Next: 229.  Heading to Splitsville?

210. A Best, er, Breast Punishment

210

Back to a topic that many of you seem to prefer over my blah, blah, blah, ramblings of self-reflection and discovery…spankings!

Last year my most visited post got 6 times the views of #2.  #1 was a spanking story, #2 was my contract.  And numbers 3-6 were all discipline stories.  Oh well, I am resigned to the fact that my eloquent, insightful, heart-felt, personal and profound revelations that mean so much to my personal growth and fulfillment and life take second fiddle to masturbatory fodder.  In celebration of the latter, here you go!

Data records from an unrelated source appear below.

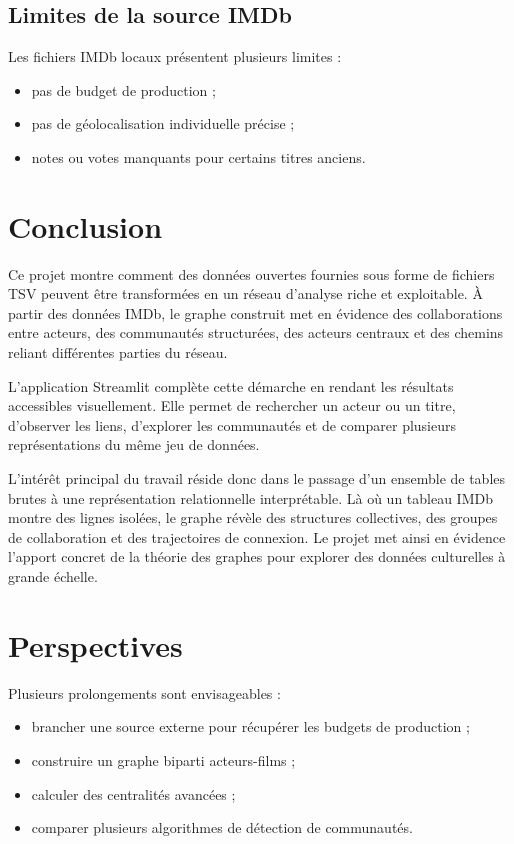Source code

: \documentclass[a4paper,12pt]{article}
\begin{document}
\subsection{Limites de la source IMDb}

Les fichiers IMDb locaux présentent plusieurs limites :
\begin{itemize}[leftmargin=1.4cm, itemsep=2pt]
  \item pas de budget de production ;
  \item pas de géolocalisation individuelle précise ;
  \item notes ou votes manquants pour certains titres anciens.
\end{itemize}
\newpage
\section{Conclusion}

Ce projet montre comment des données ouvertes fournies sous forme de fichiers TSV peuvent être transformées en un réseau d'analyse riche et exploitable. À partir des données IMDb, le graphe construit met en évidence des collaborations entre acteurs, des communautés structurées, des acteurs centraux et des chemins reliant différentes parties du réseau.

L'application Streamlit complète cette démarche en rendant les résultats accessibles visuellement. Elle permet de rechercher un acteur ou un titre, d'observer les liens, d'explorer les communautés et de comparer plusieurs représentations du même jeu de données.

L'intérêt principal du travail réside donc dans le passage d'un ensemble de tables brutes à une représentation relationnelle interprétable. Là où un tableau IMDb montre des lignes isolées, le graphe révèle des structures collectives, des groupes de collaboration et des trajectoires de connexion. Le projet met ainsi en évidence l'apport concret de la théorie des graphes pour explorer des données culturelles à grande échelle.

\section{Perspectives}

Plusieurs prolongements sont envisageables :

\begin{itemize}[leftmargin=1.4cm, itemsep=4pt]
  \item brancher une source externe pour récupérer les budgets de production ;
  \item construire un graphe biparti acteurs-films ;
  \item calculer des centralités avancées ;
  \item comparer plusieurs algorithmes de détection de communautés.
\end{itemize}
\end{document}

I shared in a prior post that we implemented a few extra submissive duties to give us added focus to help us “reset” and return to our pre-holiday submissive mindset.  These extra’s would stay in place for as long as Mike feels they are warranted.   

DAY OFF
We started this “reset” with a day off on Monday.  It was fabulous.  As much as I thrive at being submissive, a day of pampering and fun with Kayla was an amazing mental and physical vacation.  Like most vacations, as much as you enjoy them, you are glad to get back home.  We loved the girls day and evening out (and night in, wink wink, nudge nudge), but I was also happy to start focusing on returning to the submissive mindset I had leading into the holidays. 

BACK TO “WORK”
Mike worked from home Thursday (2 days ago as of this posting).  After I got back from dropping J off at school he called me and Kayla to his office.  He said, “as part of the reset I want you both to put your hands against the wall.  You will get six spankings, three on each cheek.  They will be very hard.  Now take position.”  Keep in mind my butt is still bruised from New Years Eve  (plus a Maintenance spanking, a few spankings as part of our “leave the house” spankings, and one for a punishment).

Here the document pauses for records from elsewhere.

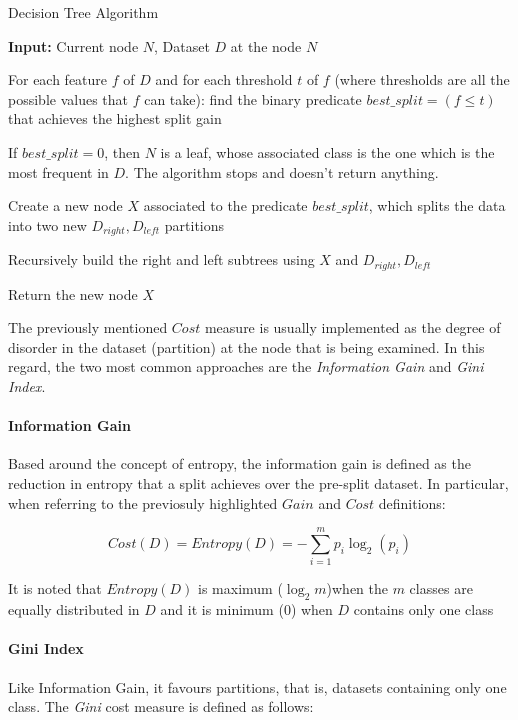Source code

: \begin{breakablealgorithm}
	\caption{Decision Tree Algorithm} 
	\begin{algorithmic}[1]
		\Statex \textbf{Input:} Current node $N$, Dataset $D$ at the node $N$

        \State For each feature $f$ of $D$ and for each threshold $t$ of $f$ (where thresholds are all the possible values that $f$ can take): find the binary predicate $best\_split = (f \leq t)$ that achieves the highest split gain

        \State If $best\_split = 0$, then $N$ is a leaf, whose associated class is the one which is the most frequent in $D$. The algorithm stops and doesn't return anything.

        \State Create a new node $X$ associated to the predicate $best\_split$, which splits the data into two new $D_{right}, D_{left}$ partitions

        \State Recursively build the right and left subtrees using $X$ and $D_{right}, D_{left}$

        \State Return the new node $X$
		
		\item[] %

	\end{algorithmic}\label{alg:raptor}
\end{breakablealgorithm}

The previously mentioned $Cost$ measure is usually implemented as the degree of disorder in the dataset (partition) at the node that is being examined. In this regard, the two most common approaches are the \textit{Information Gain} and \textit{Gini Index}.

\paragraph{Information Gain} Based around the concept of entropy, the information gain is defined as the reduction in entropy that a split achieves over the pre-split dataset.
In particular, when referring to the previosuly highlighted $Gain$ and $Cost$ definitions:

$$
Cost(D) = Entropy(D) = -\sum_{i=1}^{m}{p_i \log_2{(p_i)}}
$$

It is noted that $Entropy(D)$ is maximum ($\log_2{m}$)when the $m$ classes are equally distributed in $D$ and it is minimum ($0$) when $D$ contains only one class

\paragraph{Gini Index} Like Information Gain, it favours  partitions, that is, datasets containing only one class. The \textit{Gini} cost measure is defined as follows:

We did not hesitate and we take position, already naked as per our “dress code.”  In an instant Mike is behind me. He was not joking – they are very hard.  Whack! Whack! One on each cheek and I take a big suck of air. Whack! Whack! I start to flinch but the third two come so quickly that I couldn’t react. Whack! Whack! My knees buckle a bit and my ass is on fire.  He spanks Kayla and from the corner of my eye I can tell she has a similar reaction.

THE STICK
He was using this board he keeps out in the open in his office.  You would think it is just some spare piece of wood that belongs to something.  No one would think it is a paddle, which is why he likes to keep it out in the open.  We know what it is and we affectionately refer to it as “the stick.”  I measured it and it is 16.5 inches long. The striking surface is 2.5 inches wide and it is three-quarters of an inch thick.  I think it is pine, which is a softer wood, but at 2.5 inches thick, I wouldn’t call it soft.   

TOP OF THE HOUR (TOH)
Mike tells us he is working from home because Kayla didn’t have class.  With both of us home he had an idea.  “Return to my office at the top of each hour and without talking take position against the wall.  You will each get one on each cheek, very hard, and you will stay in position until I dismiss you.  I only want to hear a ‘Thank you, Sir,’ as you leave the room.  You may go now.”

By the burning I was feeling I shouldn’t have been as surprised as I was by just how red Kayla’s butt was.  You would have thought she was spanked 50 times, not 6.  I am not one to always look at my butt after a spanking, but I was curious.  I go to the bathroom and look in the mirror and indeed, my ass is very red, along with the now yellow splotches and the faint blue marbled remnants of the New Years Eve spanking.  

An hour later we return to his office and get our next spanking, and again an hour after that.  I have to go to the store so I go to his office for my “leaving the house” spanking.  I get six or seven with his belt.  He dismisses me and adds, “Since you will be gone at the top of the hour, come to my office as soon as you get home and we will catch up on any spankings.”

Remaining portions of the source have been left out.